Engagement et objectifs: “Tout d’abord, il me paraît important, en tant que sportif de haut niveau rattaché à la Fédération, d’être acteur de la vie de cette fédération. L’idée pour moi, et l’objectif, c’est de pouvoir donner ou apporter un point de vue, une vision d’un cavalier de para-dressage sur sa discipline, sur la médiatisation ou bien encore des sujets tels que les partenariats financiers: comment l’aborder et comment être aidé sans que cela ait un coût exorbitant? Même si je suis jeune, puisque je n’ai que vingt et un ans, cela ne m’empêche pas de vouloir devenir un acteur de la vie de ma fédération.”

Pourquoi la liste de Jacob Legros: “En premier lieu, Jacob Legros, au-delà d’être le président du comité régional d’équitation d’Occitanie, et donc très proche géographiquement de la région Sud Provence-Alpes-Côte d’Azur (Camille vit à Six-Fours-les-Plages, dans le Var, ndlr), il est avant tout un acteur de notre filière, un chef d’entreprise, propriétaire d’une écurie, donc un homme de terrain. Ayant pour ambition de créer un jour mes propres écuries, pouvoir bénéficier de l’expertise et de l’analyse d’un chef d’entreprise sera important pour moi. Ensuite, en tant qu’acteur, il connaît les difficultés des entreprises et donc sera à l’écoute pour faire face et aider les structures équestres qui en ont besoin. En outre, il symbolise la diversité parce qu’il intègre dans son environnement de programme les personnes en situation de handicap. Enfin, il est jeune, certes un peu moins que moi, mais cela ne peut faire que du bien à la FFE.”

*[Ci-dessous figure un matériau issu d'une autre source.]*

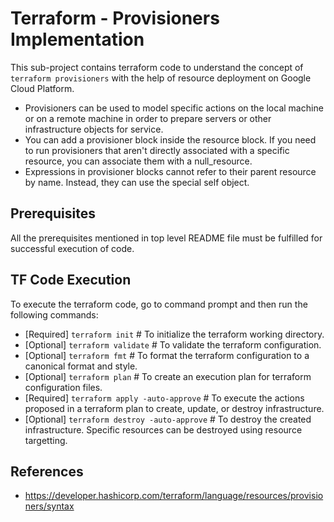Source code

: # Terraform - Provisioners Implementation
This sub-project contains terraform code to understand the concept of `terraform provisioners` with the help of resource deployment on Google Cloud Platform.

- Provisioners can be used to model specific actions on the local machine or on a remote machine in order to prepare servers or other infrastructure objects for service.
- You can add a provisioner block inside the resource block. If you need to run provisioners that aren't directly associated with a specific resource, you can associate them with a null_resource.
- Expressions in provisioner blocks cannot refer to their parent resource by name. Instead, they can use the special self object.

## Prerequisites
All the prerequisites mentioned in top level README file must be fulfilled for successful execution of code.

## TF Code Execution
To execute the terraform code, go to command prompt and then run the following commands:

-   [Required] `terraform init` # To initialize the terraform working directory.
-   [Optional] `terraform validate` # To validate the terraform configuration.
-   [Optional] `terraform fmt` # To format the terraform configuration to a canonical format and style.
-   [Optional] `terraform plan` # To create an execution plan for terraform configuration files.
-   [Required] `terraform apply -auto-approve` # To execute the actions proposed in a terraform plan to create, update, or destroy infrastructure.
-   [Optional] `terraform destroy -auto-approve` # To destroy the created infrastructure. Specific resources can be destroyed using resource targetting.

## References
- https://developer.hashicorp.com/terraform/language/resources/provisioners/syntax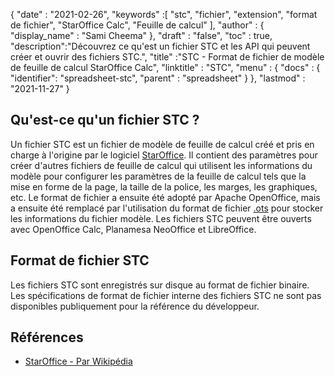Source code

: {
  "date" : "2021-02-26",
  "keywords" :[ "stc", "fichier", "extension", "format de fichier", "StarOffice Calc", "Feuille de calcul" ],
  "author" : {
    "display_name" : "Sami Cheema"
},
  "draft" : "false",
  "toc" : true,
  "description":"Découvrez ce qu'est un fichier STC et les API qui peuvent créer et ouvrir des fichiers STC.",
  "title" :"STC - Format de fichier de modèle de feuille de calcul StarOffice Calc",
  "linktitle" : "STC",
  "menu" : {
    "docs" : {
      "identifier": "spreadsheet-stc",
      "parent" : "spreadsheet"
}
},
  "lastmod" : "2021-11-27"
}

## Qu'est-ce qu'un fichier STC ?

Un fichier STC est un fichier de modèle de feuille de calcul créé et pris en charge à l'origine par le logiciel [StarOffice](https://www.staroffice.com/). Il contient des paramètres pour créer d'autres fichiers de feuille de calcul qui utilisent les informations du modèle pour configurer les paramètres de la feuille de calcul tels que la mise en forme de la page, la taille de la police, les marges, les graphiques, etc. Le format de fichier a ensuite été adopté par Apache OpenOffice, mais a ensuite été remplacé par l'utilisation du format de fichier [.ots](/fr/spreadsheet/ots/) pour stocker les informations du fichier modèle. Les fichiers STC peuvent être ouverts avec OpenOffice Calc, Planamesa NeoOffice et LibreOffice.

## Format de fichier STC

Les fichiers STC sont enregistrés sur disque au format de fichier binaire. Les spécifications de format de fichier interne des fichiers STC ne sont pas disponibles publiquement pour la référence du développeur.

## Références ##

* [StarOffice - Par Wikipédia](https://en.wikipedia.org/wiki/StarOffice)

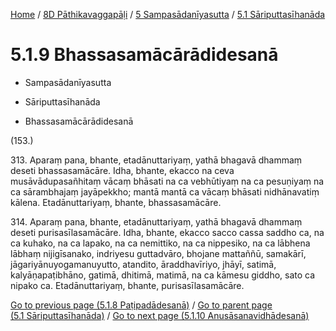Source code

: 
[Home](/) / [8D Pāthikavaggapāḷi](../...md) / [5 Sampasādanīyasutta](...md) / [5.1 Sāriputtasīhanāda](../8D/5/5.1.md)

# 5.1.9 Bhassasamācārādidesanā

* Sampasādanīyasutta

* Sāriputtasīhanāda

* Bhassasamācārādidesanā

(153.)

313\. Aparaṃ pana, bhante, etadānuttariyaṃ, yathā bhagavā dhammaṃ deseti bhassasamācāre. Idha, bhante, ekacco na ceva musāvādupasañhitaṃ vācaṃ bhāsati na ca vebhūtiyaṃ na ca pesuṇiyaṃ na ca sārambhajaṃ jayāpekkho; mantā mantā ca vācaṃ bhāsati nidhānavatiṃ kālena. Etadānuttariyaṃ, bhante, bhassasamācāre.

314\. Aparaṃ pana, bhante, etadānuttariyaṃ, yathā bhagavā dhammaṃ deseti purisasīlasamācāre. Idha, bhante, ekacco sacco cassa saddho ca, na ca kuhako, na ca lapako, na ca nemittiko, na ca nippesiko, na ca lābhena lābhaṃ nijigīsanako, indriyesu guttadvāro, bhojane mattaññū, samakārī, jāgariyānuyogamanuyutto, atandito, āraddhavīriyo, jhāyī, satimā, kalyāṇapaṭibhāno, gatimā, dhitimā, matimā, na ca kāmesu giddho, sato ca nipako ca. Etadānuttariyaṃ, bhante, purisasīlasamācāre.

[Go to previous page (5.1.8 Paṭipadādesanā)](5.1.8.md) / [Go to parent page (5.1 Sāriputtasīhanāda)](../8D/5/5.1.md) / [Go to next page (5.1.10 Anusāsanavidhādesanā)](5.1.10.md)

Sur la liste de Jacob Legros, on retrouve aussi Gilles Bertrán de Balanda, champion du monde par équipes de saut d’obstacles à Dublin en 1982 puis à Jerez de la Frontera en 2002, et sélectionneur de l’équipe de France de 2007 et 2008, ainsi qu’Émilie Lambert, cavalière d’endurance de niveau CEI3* et championne d’Europe par équipes en 2003.